= Network compartment =

Network compartments are the highest-level organizational category of autonomic networking.

== Definition of network compartments ==
Network compartments are defined by their properties which act as operational rules and administrative policies for a given communication context. The boundaries of a communication context, and hence the compartment boundaries, are based on technological and/or administrative boundaries. For example, compartment boundaries can be defined by a certain type of network technology (e.g., a specific wireless access network) or based on a particular communication protocol and/or addressing space (e.g., an IPv4 or and IPv6 network), but also based on a policy domain (e.g., a national health network that requires a highly secure boundary).

A compartment's communication principles, protocols and policies form a sort of “recipe” that all compartment entities must obey. For example, the recipe defines how to join a compartment, who can join, and how the naming, addressing and routing is handled. The complexity and details of the internal operation is left to each compartment. For example, registration with a compartment can range from complex trust-based mechanisms to simple registration schemes with a central database or a public DHT-based system; resolution of a communication peer can be handled implicitly by the compartment's naming and addressing scheme or require explicit actions (e.g., resolution of an identifier to a locator). Compartments have full autonomy on how to handle the compartment's internal communication – i.e. there are no global invariants that have to be implemented by all compartments or all communication elements.
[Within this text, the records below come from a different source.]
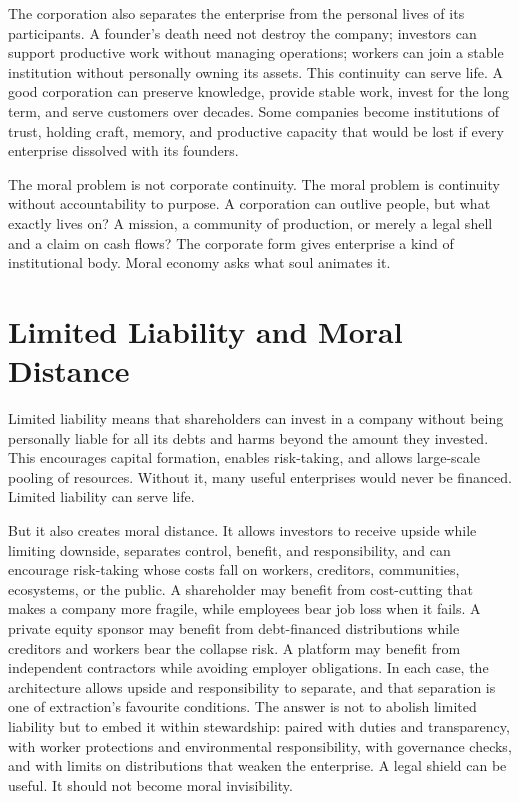 \documentclass[11pt,a4paper,oneside]{book}
\begin{document}
The corporation also separates the enterprise from the personal lives of its participants. A founder's death need not destroy the company; investors can support productive work without managing operations; workers can join a stable institution without personally owning its assets. This continuity can serve life. A good corporation can preserve knowledge, provide stable work, invest for the long term, and serve customers over decades. Some companies become institutions of trust, holding craft, memory, and productive capacity that would be lost if every enterprise dissolved with its founders.

The moral problem is not corporate continuity. The moral problem is continuity without accountability to purpose. A corporation can outlive people, but what exactly lives on? A mission, a community of production, or merely a legal shell and a claim on cash flows? The corporate form gives enterprise a kind of institutional body. Moral economy asks what soul animates it.

\section*{Limited Liability and Moral Distance}

Limited liability means that shareholders can invest in a company without being personally liable for all its debts and harms beyond the amount they invested. This encourages capital formation, enables risk-taking, and allows large-scale pooling of resources. Without it, many useful enterprises would never be financed. Limited liability can serve life.

But it also creates moral distance. It allows investors to receive upside while limiting downside, separates control, benefit, and responsibility, and can encourage risk-taking whose costs fall on workers, creditors, communities, ecosystems, or the public. A shareholder may benefit from cost-cutting that makes a company more fragile, while employees bear job loss when it fails. A private equity sponsor may benefit from debt-financed distributions while creditors and workers bear the collapse risk. A platform may benefit from independent contractors while avoiding employer obligations. In each case, the architecture allows upside and responsibility to separate, and that separation is one of extraction's favourite conditions. The answer is not to abolish limited liability but to embed it within stewardship: paired with duties and transparency, with worker protections and environmental responsibility, with governance checks, and with limits on distributions that weaken the enterprise. A legal shield can be useful. It should not become moral invisibility.
\end{document}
Members of a compartment are able and willing to communicate among each other according to compartment's operational and policy rules. Conceptually a compartment maintains some form of implicit database which contains its members; that is, each entry in the database defines a member. Before one can send a data packet to a compartment member, a resolution step is required which returns a means to “address” the member. Note that the above definition does not specify whether a member is a node, a set of servers or a software module. This rather abstract definition of compartment membership permits to capture many different flavours of members and communication forms.

It is anticipated that many compartments co-exist and that compartments are able to interwork on various levels (e.g. through "layering" or "peering" of compartments).